Hemmah's lawsuit against city concludes
A drawn out legal battle between the City of Red Wing's top brass and a former employee concluded last week. Several years after Daniel Hemmah filed suit against his former employer, Red Wing paid him $1.
Red Wing fired Hemmah in 2006 after his superiors alleged he undermined and lied to them while overseeing the city's wastewater treatment facilities.
Hemmah denied any wrongdoing and alleged the city unjustly fired him and tarnished his reputation. He sued the city for a number of claims, which were dismissed, except one - that Red Wing denied him a name-clearing hearing.
Federal law guarantees that terminated public employees be given name-clearing hearings, which allow the employee to refute any claims made by their employers during a termination.
A jury trial found the city and two individual officials culpable - City Council Administrator Kay Kuhlmann and Employee Service Director Roger Seymour. Red Wing was charged to pay Hemmah $250,000 in damages.

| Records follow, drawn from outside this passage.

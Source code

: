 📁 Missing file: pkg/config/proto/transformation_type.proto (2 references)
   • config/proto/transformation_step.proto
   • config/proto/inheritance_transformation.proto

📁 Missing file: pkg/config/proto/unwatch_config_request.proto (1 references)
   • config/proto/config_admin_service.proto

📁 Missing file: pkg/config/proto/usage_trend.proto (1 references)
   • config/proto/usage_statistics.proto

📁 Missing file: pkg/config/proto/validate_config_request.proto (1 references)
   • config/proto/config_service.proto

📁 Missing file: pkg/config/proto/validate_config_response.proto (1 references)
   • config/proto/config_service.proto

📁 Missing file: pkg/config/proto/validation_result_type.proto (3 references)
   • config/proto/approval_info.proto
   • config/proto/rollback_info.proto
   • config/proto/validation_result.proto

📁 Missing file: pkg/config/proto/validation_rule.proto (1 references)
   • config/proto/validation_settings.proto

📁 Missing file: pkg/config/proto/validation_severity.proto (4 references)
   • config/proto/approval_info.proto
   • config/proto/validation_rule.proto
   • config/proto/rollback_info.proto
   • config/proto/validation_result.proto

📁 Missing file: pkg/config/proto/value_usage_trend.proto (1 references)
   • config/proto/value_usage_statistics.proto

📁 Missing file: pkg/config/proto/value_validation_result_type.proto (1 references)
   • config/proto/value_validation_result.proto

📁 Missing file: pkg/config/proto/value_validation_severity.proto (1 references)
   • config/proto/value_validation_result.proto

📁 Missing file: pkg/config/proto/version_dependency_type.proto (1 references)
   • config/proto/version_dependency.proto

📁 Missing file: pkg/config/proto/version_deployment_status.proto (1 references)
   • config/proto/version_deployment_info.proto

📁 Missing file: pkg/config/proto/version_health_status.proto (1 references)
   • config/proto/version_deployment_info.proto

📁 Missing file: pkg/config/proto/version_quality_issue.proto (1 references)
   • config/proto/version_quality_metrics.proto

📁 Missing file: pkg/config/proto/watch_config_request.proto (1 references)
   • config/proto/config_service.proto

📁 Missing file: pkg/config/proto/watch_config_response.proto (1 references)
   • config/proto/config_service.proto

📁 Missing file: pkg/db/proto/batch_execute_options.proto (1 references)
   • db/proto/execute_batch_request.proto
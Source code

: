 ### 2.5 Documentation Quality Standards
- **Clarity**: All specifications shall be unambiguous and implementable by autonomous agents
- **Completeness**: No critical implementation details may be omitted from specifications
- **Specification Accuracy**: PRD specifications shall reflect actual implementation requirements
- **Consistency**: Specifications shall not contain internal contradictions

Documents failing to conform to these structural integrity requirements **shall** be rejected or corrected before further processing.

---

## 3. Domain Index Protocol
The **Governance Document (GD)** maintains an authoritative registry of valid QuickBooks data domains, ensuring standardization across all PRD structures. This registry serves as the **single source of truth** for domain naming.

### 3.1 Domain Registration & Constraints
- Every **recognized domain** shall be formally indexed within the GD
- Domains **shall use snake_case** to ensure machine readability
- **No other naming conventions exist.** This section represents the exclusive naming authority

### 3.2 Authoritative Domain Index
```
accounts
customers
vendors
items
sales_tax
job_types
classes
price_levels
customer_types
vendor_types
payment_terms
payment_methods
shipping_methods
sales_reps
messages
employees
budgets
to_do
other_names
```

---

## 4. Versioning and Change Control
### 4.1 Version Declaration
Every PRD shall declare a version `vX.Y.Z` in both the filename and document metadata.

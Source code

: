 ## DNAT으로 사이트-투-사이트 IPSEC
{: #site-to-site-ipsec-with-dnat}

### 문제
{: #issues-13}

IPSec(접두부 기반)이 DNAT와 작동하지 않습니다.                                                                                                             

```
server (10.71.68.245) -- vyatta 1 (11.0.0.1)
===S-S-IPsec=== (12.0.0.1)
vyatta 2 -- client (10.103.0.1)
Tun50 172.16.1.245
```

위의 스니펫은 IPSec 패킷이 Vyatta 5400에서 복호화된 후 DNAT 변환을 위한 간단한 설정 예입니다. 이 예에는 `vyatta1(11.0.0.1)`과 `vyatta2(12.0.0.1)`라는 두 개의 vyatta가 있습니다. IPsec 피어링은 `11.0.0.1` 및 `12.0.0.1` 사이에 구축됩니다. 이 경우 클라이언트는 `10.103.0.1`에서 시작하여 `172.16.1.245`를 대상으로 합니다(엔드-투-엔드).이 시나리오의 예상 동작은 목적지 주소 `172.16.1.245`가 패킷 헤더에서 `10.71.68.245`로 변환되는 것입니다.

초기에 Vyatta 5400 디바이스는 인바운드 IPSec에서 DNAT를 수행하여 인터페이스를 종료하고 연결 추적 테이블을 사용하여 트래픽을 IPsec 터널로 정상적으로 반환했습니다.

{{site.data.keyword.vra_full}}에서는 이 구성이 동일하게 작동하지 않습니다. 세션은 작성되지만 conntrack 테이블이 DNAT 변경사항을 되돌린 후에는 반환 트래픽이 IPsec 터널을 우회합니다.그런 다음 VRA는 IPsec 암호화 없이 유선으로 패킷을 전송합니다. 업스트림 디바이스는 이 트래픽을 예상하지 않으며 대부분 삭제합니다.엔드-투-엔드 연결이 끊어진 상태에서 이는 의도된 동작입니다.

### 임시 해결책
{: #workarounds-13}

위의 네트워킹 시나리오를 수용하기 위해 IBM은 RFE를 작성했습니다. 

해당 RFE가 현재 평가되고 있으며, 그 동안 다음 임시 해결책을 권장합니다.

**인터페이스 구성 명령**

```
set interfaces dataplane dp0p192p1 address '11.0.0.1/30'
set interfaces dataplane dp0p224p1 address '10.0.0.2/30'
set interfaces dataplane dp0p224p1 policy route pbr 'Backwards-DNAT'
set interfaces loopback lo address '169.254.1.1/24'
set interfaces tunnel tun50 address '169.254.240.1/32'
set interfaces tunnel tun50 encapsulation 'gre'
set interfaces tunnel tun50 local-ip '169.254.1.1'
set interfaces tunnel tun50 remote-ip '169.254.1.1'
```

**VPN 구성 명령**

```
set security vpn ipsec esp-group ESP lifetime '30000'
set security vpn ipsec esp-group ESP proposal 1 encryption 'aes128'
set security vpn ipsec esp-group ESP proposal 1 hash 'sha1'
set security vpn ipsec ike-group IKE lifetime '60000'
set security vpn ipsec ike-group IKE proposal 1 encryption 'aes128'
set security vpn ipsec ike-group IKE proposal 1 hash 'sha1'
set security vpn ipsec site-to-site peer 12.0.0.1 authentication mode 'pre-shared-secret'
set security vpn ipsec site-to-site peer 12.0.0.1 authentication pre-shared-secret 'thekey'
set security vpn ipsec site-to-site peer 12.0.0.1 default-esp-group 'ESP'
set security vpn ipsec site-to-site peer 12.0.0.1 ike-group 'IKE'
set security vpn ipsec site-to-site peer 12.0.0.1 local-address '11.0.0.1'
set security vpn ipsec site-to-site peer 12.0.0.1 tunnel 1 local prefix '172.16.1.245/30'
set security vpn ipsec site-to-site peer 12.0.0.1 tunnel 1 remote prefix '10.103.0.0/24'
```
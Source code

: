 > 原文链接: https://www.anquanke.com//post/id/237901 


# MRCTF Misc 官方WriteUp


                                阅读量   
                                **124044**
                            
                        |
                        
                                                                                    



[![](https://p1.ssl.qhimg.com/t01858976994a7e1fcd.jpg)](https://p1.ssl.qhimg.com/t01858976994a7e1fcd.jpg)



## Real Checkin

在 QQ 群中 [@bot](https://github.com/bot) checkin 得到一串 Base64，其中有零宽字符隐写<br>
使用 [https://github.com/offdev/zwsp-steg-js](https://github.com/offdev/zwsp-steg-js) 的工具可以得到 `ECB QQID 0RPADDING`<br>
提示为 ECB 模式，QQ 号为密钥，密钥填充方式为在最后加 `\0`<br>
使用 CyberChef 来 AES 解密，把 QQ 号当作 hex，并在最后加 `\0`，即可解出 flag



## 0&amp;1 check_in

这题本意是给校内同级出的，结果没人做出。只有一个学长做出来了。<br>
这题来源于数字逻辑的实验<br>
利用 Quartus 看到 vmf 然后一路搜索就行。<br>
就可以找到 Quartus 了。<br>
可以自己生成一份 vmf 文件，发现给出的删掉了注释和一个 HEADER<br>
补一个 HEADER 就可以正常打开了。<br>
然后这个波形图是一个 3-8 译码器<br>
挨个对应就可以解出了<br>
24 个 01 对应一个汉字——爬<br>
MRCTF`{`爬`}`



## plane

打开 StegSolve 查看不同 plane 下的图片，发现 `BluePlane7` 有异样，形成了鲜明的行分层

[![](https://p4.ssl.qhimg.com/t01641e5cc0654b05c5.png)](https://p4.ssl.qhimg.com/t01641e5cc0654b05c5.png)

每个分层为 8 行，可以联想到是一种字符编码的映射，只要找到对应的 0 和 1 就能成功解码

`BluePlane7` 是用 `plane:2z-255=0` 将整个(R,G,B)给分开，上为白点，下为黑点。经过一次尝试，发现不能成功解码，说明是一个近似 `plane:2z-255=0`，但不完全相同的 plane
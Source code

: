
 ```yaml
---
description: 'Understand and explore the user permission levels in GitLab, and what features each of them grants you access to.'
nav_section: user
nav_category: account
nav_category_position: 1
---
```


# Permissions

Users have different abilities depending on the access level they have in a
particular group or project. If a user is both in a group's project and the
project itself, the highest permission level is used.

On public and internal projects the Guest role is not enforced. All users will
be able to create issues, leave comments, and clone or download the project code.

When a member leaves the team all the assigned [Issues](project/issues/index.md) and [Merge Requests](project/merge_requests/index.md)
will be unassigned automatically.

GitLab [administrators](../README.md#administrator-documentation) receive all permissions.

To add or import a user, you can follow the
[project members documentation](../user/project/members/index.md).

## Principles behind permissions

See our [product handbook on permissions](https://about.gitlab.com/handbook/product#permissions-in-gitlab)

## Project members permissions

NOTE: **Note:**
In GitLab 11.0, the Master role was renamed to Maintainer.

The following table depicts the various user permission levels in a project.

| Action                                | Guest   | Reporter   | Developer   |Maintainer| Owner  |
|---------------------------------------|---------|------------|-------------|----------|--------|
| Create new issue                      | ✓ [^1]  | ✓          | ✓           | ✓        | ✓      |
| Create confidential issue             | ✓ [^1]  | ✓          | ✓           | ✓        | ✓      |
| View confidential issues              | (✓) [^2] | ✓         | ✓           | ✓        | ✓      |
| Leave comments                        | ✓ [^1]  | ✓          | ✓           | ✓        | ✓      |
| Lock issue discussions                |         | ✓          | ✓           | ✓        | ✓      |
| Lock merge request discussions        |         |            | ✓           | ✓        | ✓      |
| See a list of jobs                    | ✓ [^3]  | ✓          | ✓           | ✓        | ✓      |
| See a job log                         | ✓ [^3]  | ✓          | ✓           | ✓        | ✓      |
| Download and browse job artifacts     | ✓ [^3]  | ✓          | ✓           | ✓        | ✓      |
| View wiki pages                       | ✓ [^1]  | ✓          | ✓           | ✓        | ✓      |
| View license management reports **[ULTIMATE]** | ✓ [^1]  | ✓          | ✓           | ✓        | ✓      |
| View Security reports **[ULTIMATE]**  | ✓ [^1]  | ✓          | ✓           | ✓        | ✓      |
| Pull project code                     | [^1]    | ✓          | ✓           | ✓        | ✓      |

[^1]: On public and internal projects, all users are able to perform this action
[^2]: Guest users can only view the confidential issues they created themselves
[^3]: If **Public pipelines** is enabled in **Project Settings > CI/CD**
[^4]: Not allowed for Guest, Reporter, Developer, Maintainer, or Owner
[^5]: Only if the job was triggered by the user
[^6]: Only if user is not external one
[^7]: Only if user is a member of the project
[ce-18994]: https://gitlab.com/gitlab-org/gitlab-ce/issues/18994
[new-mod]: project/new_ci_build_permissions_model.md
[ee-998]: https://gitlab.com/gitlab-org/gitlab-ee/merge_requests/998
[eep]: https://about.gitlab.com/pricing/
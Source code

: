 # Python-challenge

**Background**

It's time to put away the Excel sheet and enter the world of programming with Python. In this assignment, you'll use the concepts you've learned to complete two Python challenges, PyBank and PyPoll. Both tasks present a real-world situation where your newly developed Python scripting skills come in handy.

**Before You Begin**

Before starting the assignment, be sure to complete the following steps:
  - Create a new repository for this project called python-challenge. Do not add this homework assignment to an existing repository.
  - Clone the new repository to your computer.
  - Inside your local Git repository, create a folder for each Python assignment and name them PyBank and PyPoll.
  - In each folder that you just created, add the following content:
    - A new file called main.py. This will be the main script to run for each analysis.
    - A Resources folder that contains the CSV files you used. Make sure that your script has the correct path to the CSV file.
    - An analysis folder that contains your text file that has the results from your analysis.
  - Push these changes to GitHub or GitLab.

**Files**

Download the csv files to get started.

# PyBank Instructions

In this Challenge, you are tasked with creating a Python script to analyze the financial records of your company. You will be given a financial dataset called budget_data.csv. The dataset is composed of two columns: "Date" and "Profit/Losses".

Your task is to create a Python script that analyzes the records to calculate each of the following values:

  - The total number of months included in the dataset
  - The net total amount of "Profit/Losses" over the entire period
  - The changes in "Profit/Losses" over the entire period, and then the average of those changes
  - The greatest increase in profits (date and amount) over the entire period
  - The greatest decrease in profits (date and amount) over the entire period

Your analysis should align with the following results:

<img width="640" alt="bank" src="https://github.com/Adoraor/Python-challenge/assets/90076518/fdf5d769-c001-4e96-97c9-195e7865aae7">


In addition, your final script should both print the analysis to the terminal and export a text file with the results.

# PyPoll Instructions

But after the trial, U.S. District Judge Joan Erickson reduced the amount to $50,000, asserting damages awarded by the jury were over the top. She also absolved Kuhlmann and Seymour.
Hemmah pursued a second trial in May 2009 to re-argue damages. That jury absolved Red Wing of any damages.
Hard feelings remain. In an e-mail to the R-E, Hemmah reiterated his contention that Kuhlmann made false statements about him.
"The City Council should hold Kay Kuhlmann accountable for making false statements, and the City Council should value the truth more than money. I know I do," Hemmah said.
Kuhlmann, meanwhile, said she is relieved that the case is over.
"It definitely was the most difficult personnel related issue we've dealt with," she said.